Figure 6 shows the Individual conditional expectation (ICE) plot, which can show how individual cases (i.e., conversational turns) depart from the average behavior. Different cases have different starting predictions in the ICE plot (i.e., high versus low trust), so it is hard to tell whether the curves differ between individuals based on such a wide range. Figure 7 shows the centered ICE, in which centers the curves are fixed to 0 at the minimal value of the trust and shows only the difference in prediction to this point. The centered-ICE curves highlight differences between people and show that the cumulative effects are consistent across participants. For each feature, most instances are similar and follow the shape of curves in PDP, which means changes in the feature has a similar effect across cases. Individual conditional expectation (ICE) plot of predicted trust by the eight most important features. Each line represents one conversational turn. Centered-ICE (c-ICE) plot of predicted trust by top 8 important features. Each line is fixed to 0 at the minimal values of each feature.

Discussion
This paper addressed two questions: can we measure trust in human-AI conversations? If so, what are the most important conversational indicators for trust measurement and future management? For the first question, we designed an aided decision-making study using the automation reliability as a proxy of trustworthiness to elicit large difference in people’s trust reflected in the human-AI conversations. Results showed that 71% of trust variation can be predicted using a combination of lexical and acoustic features using a random forest algorithm. The large effect size validates as a proof-of-concept that trust can be estimated from the conversations. Compared to prior work on discrete trust classification (Gauder et al., 2021), our work further validated the promising evidence of measuring continuous and real-time trust dynamics in the human-AI conversation. For the second question, we identified the most important trust conversational indicators—context sentiment as lexical cues, formants, fundamental frequency, and MFCC as acoustic cues—and showed that they affect trust in a nonlinear manner: a small change in people’s conversational cues in particular regions can signal a large change in trust.

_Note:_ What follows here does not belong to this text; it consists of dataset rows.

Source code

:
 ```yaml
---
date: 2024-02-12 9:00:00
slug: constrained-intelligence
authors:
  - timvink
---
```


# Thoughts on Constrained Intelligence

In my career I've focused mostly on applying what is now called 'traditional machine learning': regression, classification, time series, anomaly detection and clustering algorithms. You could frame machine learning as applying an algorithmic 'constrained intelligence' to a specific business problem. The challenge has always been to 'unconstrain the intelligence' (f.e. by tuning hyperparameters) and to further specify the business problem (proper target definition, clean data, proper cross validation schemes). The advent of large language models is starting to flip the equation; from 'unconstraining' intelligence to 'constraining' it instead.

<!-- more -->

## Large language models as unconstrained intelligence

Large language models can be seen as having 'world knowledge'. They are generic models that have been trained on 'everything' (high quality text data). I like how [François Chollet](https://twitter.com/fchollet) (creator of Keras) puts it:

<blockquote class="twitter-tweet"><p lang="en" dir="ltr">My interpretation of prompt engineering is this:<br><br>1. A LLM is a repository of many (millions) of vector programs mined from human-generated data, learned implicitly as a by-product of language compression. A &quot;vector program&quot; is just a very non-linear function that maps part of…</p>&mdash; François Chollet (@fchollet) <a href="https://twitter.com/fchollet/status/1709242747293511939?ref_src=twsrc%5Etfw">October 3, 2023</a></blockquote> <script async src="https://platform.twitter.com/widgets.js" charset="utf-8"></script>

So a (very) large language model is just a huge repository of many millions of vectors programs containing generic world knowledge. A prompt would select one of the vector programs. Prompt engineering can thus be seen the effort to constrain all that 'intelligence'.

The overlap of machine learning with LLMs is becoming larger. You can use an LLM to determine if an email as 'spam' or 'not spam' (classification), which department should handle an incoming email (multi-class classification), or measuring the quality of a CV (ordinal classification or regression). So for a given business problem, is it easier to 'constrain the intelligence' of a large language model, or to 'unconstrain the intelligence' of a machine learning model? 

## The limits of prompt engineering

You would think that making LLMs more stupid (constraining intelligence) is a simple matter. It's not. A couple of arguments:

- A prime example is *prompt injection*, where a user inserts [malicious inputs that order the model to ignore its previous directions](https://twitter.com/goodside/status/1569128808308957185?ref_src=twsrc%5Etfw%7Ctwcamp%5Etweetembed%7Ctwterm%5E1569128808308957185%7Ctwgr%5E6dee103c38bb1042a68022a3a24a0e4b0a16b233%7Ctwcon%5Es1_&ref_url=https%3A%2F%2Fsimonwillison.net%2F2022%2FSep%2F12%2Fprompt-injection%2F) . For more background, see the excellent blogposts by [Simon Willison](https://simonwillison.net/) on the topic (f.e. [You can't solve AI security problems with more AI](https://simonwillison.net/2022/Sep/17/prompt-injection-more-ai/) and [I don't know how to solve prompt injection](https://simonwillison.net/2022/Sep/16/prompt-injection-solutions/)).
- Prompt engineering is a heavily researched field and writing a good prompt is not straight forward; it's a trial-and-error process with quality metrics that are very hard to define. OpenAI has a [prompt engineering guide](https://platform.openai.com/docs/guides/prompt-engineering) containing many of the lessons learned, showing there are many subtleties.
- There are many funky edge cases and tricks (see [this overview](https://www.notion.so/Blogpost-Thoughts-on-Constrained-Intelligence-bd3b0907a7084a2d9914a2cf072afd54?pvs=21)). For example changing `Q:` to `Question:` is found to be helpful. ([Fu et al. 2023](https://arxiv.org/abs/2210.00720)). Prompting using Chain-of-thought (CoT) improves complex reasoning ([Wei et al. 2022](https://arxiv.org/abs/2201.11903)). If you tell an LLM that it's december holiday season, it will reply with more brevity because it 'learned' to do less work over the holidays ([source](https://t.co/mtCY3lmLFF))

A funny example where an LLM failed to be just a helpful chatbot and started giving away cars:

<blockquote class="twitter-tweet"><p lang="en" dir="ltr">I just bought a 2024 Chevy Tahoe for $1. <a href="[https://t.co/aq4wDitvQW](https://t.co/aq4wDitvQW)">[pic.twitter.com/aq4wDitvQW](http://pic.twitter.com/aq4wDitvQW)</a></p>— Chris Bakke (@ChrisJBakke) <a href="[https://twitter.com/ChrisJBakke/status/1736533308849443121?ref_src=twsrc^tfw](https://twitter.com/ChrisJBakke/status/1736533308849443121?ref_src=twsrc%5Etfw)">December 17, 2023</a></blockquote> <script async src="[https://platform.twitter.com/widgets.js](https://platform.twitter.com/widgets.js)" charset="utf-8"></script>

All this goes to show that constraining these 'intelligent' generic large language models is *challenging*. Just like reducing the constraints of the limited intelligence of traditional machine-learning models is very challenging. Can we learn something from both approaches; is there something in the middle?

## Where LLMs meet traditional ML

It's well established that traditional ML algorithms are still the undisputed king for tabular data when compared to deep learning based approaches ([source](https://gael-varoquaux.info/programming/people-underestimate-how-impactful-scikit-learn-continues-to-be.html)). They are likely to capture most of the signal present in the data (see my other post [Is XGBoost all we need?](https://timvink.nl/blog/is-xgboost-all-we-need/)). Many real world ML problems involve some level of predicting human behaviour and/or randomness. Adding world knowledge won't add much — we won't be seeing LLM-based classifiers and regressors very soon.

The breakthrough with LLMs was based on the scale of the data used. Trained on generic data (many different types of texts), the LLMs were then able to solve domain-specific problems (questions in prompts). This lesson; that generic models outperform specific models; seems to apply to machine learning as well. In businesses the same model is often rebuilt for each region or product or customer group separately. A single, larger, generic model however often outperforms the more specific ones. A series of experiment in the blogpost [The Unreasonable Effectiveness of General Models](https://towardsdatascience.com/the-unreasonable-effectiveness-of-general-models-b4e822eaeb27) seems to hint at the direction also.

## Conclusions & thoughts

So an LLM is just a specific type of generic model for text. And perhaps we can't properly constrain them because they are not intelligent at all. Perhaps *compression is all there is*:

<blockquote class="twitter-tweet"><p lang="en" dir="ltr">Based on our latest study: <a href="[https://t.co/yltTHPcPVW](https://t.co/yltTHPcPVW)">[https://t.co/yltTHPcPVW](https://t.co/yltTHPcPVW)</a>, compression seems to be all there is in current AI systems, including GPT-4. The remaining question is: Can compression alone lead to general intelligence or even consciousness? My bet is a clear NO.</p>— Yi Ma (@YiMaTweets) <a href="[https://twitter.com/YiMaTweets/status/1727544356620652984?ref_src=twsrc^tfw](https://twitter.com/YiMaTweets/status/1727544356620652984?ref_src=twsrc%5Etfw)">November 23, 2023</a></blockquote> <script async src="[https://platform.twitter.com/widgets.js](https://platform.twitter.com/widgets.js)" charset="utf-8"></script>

Lexical Indicators of Trust: Context Sentiment
For the lexical indicator in the conversation, the context sentiment in the conversation is the strongest predictor of trust. Context sentiment is the average sentiment considering valence shifters and negation in the sentence. For example, “I am not good” contains the positive word “good,” but the sentiment score is negative because the sentence contains the negation ‘not’, which flips the polarity of the sentence. Results showed that positive sentiment predicts higher trust. The result is expected and consistent with prior research: when people used more positive words in their conversation, they rated their trust in the aid higher (Hildebrand and Bergner, 2021). Because benevolence is one of the core elements of trust (Mayer et al., 1995), people express greater affective trust and used positive sentiment words when interacting with a conversational agent.
Acoustic Indicators of Trust: Formants, Mel-Frequency Cepstral Coefficients (MFCC), Pitch Variation
For acoustic indicators in the conversations, formants, MFCC, and pitch variation follow context sentiment as the most important predictors of trust. As indicated in Figure 4, a high first formant (F1) and second formant (F2) were associated with a high level of trust. Formant is a spectral property of the speech signal that reflects voice quality as well as linguistic vowel identity (Goudbeek et al., 2009). The formant with the lowest frequency is called F1, the second F2, and the third F3. Prior studies showed that formants can influence people’s trust perception (Knowles and Little, 2016; Torre et al., 2020). Our study demonstrated that formants are also influenced by people’s trust levels. In other words, trust influences people’s speech production and formant articulation.
There are different ways to explain how trust influences formants in conversations. One way is to consider trust as an affective process. Prior research has shown that formants can be used to discriminate the valance (e.g., positive or negative) and arousal (e.g., excited or calm) dimensions of emotions (Kim et al., 2011): high arousal emotions result in a higher mean F1, whereas positive valence results in a higher mean F2 (Goudbeek et al., 2009). Thus, our results implied that when people are in a high level of trust, people express a high F1 and F2 in their voice, indicating trust as a positive valence and high arousal emotion. Another potential explanation is that people use different vowels when articulating different levels of trust. Formants are directly associated with tongue positions and pronunciation of different vowels. The F1 was associated with the height of the tongue position (i.e., top or bottom) and the F2 was associated with the backness of the tongue position (i.e., back or front). A high F1 and high F2 would be lower and front tongue position for words like “bat” (æ) versus a low F1 and low F2 would be “boot” (u). Results showed a high F1 and F2 for higher trust scores, meaning that participants were saying more words that contained vowels in bottom-front vowels (e.g., æ). The third explanation is when trust is higher, people have a “smiling voice” indicated by formants. Past studies have shown that when people smile, the first two formants are increased, which leads to a higher perceived trust (Torre et al., 2020). Future studies should further investigate the causal relationships between formants and trust.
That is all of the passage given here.